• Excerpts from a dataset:
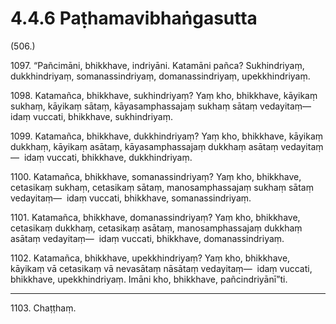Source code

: 

# 4.4.6 Paṭhamavibhaṅgasutta




(506.)

1097\. “Pañcimāni, bhikkhave, indriyāni. Katamāni pañca? Sukhindriyaṃ, dukkhindriyaṃ, somanassindriyaṃ, domanassindriyaṃ, upekkhindriyaṃ.

1098\. Katamañca, bhikkhave, sukhindriyaṃ? Yaṃ kho, bhikkhave, kāyikaṃ sukhaṃ, kāyikaṃ sātaṃ, kāyasamphassajaṃ sukhaṃ sātaṃ vedayitaṃ—  idaṃ vuccati, bhikkhave, sukhindriyaṃ.

1099\. Katamañca, bhikkhave, dukkhindriyaṃ? Yaṃ kho, bhikkhave, kāyikaṃ dukkhaṃ, kāyikaṃ asātaṃ, kāyasamphassajaṃ dukkhaṃ asātaṃ vedayitaṃ—  idaṃ vuccati, bhikkhave, dukkhindriyaṃ.

1100\. Katamañca, bhikkhave, somanassindriyaṃ? Yaṃ kho, bhikkhave, cetasikaṃ sukhaṃ, cetasikaṃ sātaṃ, manosamphassajaṃ sukhaṃ sātaṃ vedayitaṃ—  idaṃ vuccati, bhikkhave, somanassindriyaṃ.

1101\. Katamañca, bhikkhave, domanassindriyaṃ? Yaṃ kho, bhikkhave, cetasikaṃ dukkhaṃ, cetasikaṃ asātaṃ, manosamphassajaṃ dukkhaṃ asātaṃ vedayitaṃ—  idaṃ vuccati, bhikkhave, domanassindriyaṃ.

1102\. Katamañca, bhikkhave, upekkhindriyaṃ? Yaṃ kho, bhikkhave, kāyikaṃ vā cetasikaṃ vā nevasātaṃ nāsātaṃ vedayitaṃ—  idaṃ vuccati, bhikkhave, upekkhindriyaṃ. Imāni kho, bhikkhave, pañcindriyānī”ti.

---

1103\. Chaṭṭhaṃ.





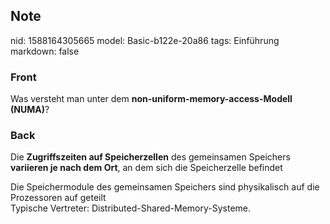 ## Note
nid: 1588164305665
model: Basic-b122e-20a86
tags: Einführung
markdown: false

### Front
Was versteht man unter dem <b>non-uniform-memory-access-Modell (NUMA)</b>?

### Back
Die <b>Zugriffszeiten auf Speicherzellen</b> des gemeinsamen Speichers <b>variieren je nach dem Ort</b>, an dem sich die Speicherzelle befindet<div>Die Speichermodule des gemeinsamen Speichers sind physikalisch auf die Prozessoren auf geteilt</div><div>Typische Vertreter: Distributed-Shared-Memory-Systeme.</div>
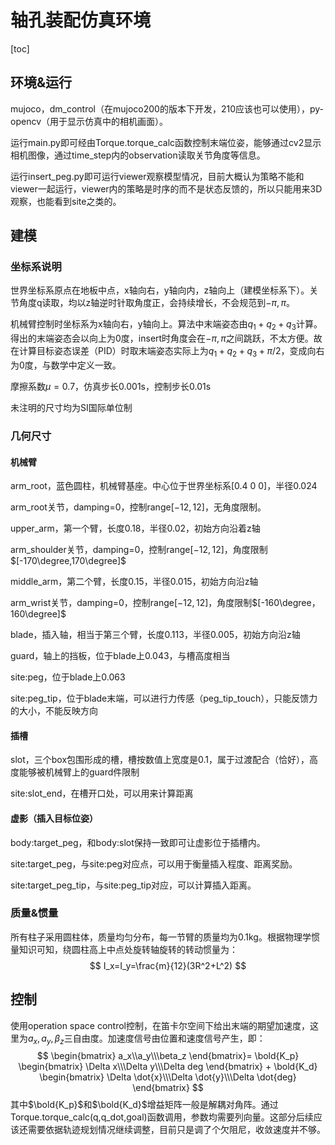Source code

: # 轴孔装配仿真环境

[toc]

## 环境&运行

mujoco，dm_control（在mujoco200的版本下开发，210应该也可以使用），py-opencv（用于显示仿真中的相机画面）。

运行main.py即可经由Torque.torque_calc函数控制末端位姿，能够通过cv2显示相机图像，通过time_step内的observation读取关节角度等信息。

运行insert_peg.py即可运行viewer观察模型情况，目前大概认为策略不能和viewer一起运行，viewer内的策略是时序的而不是状态反馈的，所以只能用来3D观察，也能看到site之类的。

## 建模

### 坐标系说明

世界坐标系原点在地板中点，x轴向右，y轴向内，z轴向上（建模坐标系下）。关节角度q读取，均以z轴逆时针取角度正，会持续增长，不会规范到$-\pi,\pi$。

机械臂控制时坐标系为x轴向右，y轴向上。算法中末端姿态由$q_1+q_2+q_3$计算。得出的末端姿态会以向上为0度，insert时角度会在$-\pi,\pi$之间跳跃，不太方便。故在计算目标姿态误差（PID）时取末端姿态实际上为$q_1+q_2+q_3+\pi/2$，变成向右为0度，与数学中定义一致。

摩擦系数$\mu=0.7$，仿真步长0.001s，控制步长0.01s

未注明的尺寸均为SI国际单位制

### 几何尺寸

#### 机械臂

arm_root，蓝色圆柱，机械臂基座。中心位于世界坐标系[0.4 0 0]，半径0.024

arm_root关节，damping=0，控制range$[-12,12]$，无角度限制。

upper_arm，第一个臂，长度0.18，半径0.02，初始方向沿着z轴

arm_shoulder关节，damping=0，控制range$[-12,12]$，角度限制$[-170\degree,170\degree]$

middle_arm，第二个臂，长度0.15，半径0.015，初始方向沿z轴

arm_wrist关节，damping=0，控制range$[-12,12]$，角度限制$[-160\degree，160\degree]$

blade，插入轴，相当于第三个臂，长度0.113，半径0.005，初始方向沿z轴

guard，轴上的挡板，位于blade上0.043，与槽高度相当

site:peg，位于blade上0.063

site:peg_tip，位于blade末端，可以进行力传感（peg_tip_touch），只能反馈力的大小，不能反映方向

#### 插槽

slot，三个box包围形成的槽，槽按数值上宽度是0.1，属于过渡配合（恰好），高度能够被机械臂上的guard件限制

site:slot_end，在槽开口处，可以用来计算距离

#### 虚影（插入目标位姿）

body:target_peg，和body:slot保持一致即可让虚影位于插槽内。

site:target_peg，与site:peg对应点，可以用于衡量插入程度、距离奖励。

site:target_peg_tip，与site:peg_tip对应，可以计算插入距离。

### 质量&惯量

所有柱子采用圆柱体，质量均匀分布，每一节臂的质量均为0.1kg。根据物理学惯量知识可知，绕圆柱高上中点处旋转轴旋转的转动惯量为：
$$
I_x=I_y=\frac{m}{12}(3R^2+L^2)
$$

## 控制

使用operation space control控制，在笛卡尔空间下给出末端的期望加速度，这里为$a_x,a_y,\beta_z$三自由度。加速度信号由位置和速度信号产生，即：
$$
\begin{bmatrix}
a_x\\a_y\\\beta_z
\end{bmatrix}=
\bold{K_p}
\begin{bmatrix}
\Delta x\\\Delta y\\\Delta deg
\end{bmatrix}
+
\bold{K_d}
\begin{bmatrix}
\Delta \dot{x}\\\Delta \dot{y}\\\Delta \dot{deg}
\end{bmatrix}
$$
其中$\bold{K_p}$和$\bold{K_d}$增益矩阵一般是解耦对角阵。通过Torque.torque_calc(q,q_dot,goal)函数调用，参数均需要列向量。这部分后续应该还需要依据轨迹规划情况继续调整，目前只是调了个欠阻尼，收敛速度并不够。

• What the task asks: The answer must be the lines above from the one containing "tags: Einführung" through the one containing "site:peg_tip，位", reproduced exactly, with no pictures and nothing else.

• Response area:
tags: Einführung
markdown: false

### Front
Was versteht man unter dem <b>non-uniform-memory-access-Modell (NUMA)</b>?

### Back
Die <b>Zugriffszeiten auf Speicherzellen</b> des gemeinsamen Speichers <b>variieren je nach dem Ort</b>, an dem sich die Speicherzelle befindet<div>Die Speichermodule des gemeinsamen Speichers sind physikalisch auf die Prozessoren auf geteilt</div><div>Typische Vertreter: Distributed-Shared-Memory-Systeme.</div>
Source code

: # 轴孔装配仿真环境

[toc]

## 环境&运行

mujoco，dm_control（在mujoco200的版本下开发，210应该也可以使用），py-opencv（用于显示仿真中的相机画面）。

运行main.py即可经由Torque.torque_calc函数控制末端位姿，能够通过cv2显示相机图像，通过time_step内的observation读取关节角度等信息。

运行insert_peg.py即可运行viewer观察模型情况，目前大概认为策略不能和viewer一起运行，viewer内的策略是时序的而不是状态反馈的，所以只能用来3D观察，也能看到site之类的。

## 建模

### 坐标系说明

世界坐标系原点在地板中点，x轴向右，y轴向内，z轴向上（建模坐标系下）。关节角度q读取，均以z轴逆时针取角度正，会持续增长，不会规范到$-\pi,\pi$。

机械臂控制时坐标系为x轴向右，y轴向上。算法中末端姿态由$q_1+q_2+q_3$计算。得出的末端姿态会以向上为0度，insert时角度会在$-\pi,\pi$之间跳跃，不太方便。故在计算目标姿态误差（PID）时取末端姿态实际上为$q_1+q_2+q_3+\pi/2$，变成向右为0度，与数学中定义一致。

摩擦系数$\mu=0.7$，仿真步长0.001s，控制步长0.01s

未注明的尺寸均为SI国际单位制

### 几何尺寸

#### 机械臂

arm_root，蓝色圆柱，机械臂基座。中心位于世界坐标系[0.4 0 0]，半径0.024

arm_root关节，damping=0，控制range$[-12,12]$，无角度限制。

upper_arm，第一个臂，长度0.18，半径0.02，初始方向沿着z轴

arm_shoulder关节，damping=0，控制range$[-12,12]$，角度限制$[-170\degree,170\degree]$

middle_arm，第二个臂，长度0.15，半径0.015，初始方向沿z轴

arm_wrist关节，damping=0，控制range$[-12,12]$，角度限制$[-160\degree，160\degree]$

blade，插入轴，相当于第三个臂，长度0.113，半径0.005，初始方向沿z轴

guard，轴上的挡板，位于blade上0.043，与槽高度相当

site:peg，位于blade上0.063

site:peg_tip，位于blade末端，可以进行力传感（peg_tip_touch），只能反馈力的大小，不能反映方向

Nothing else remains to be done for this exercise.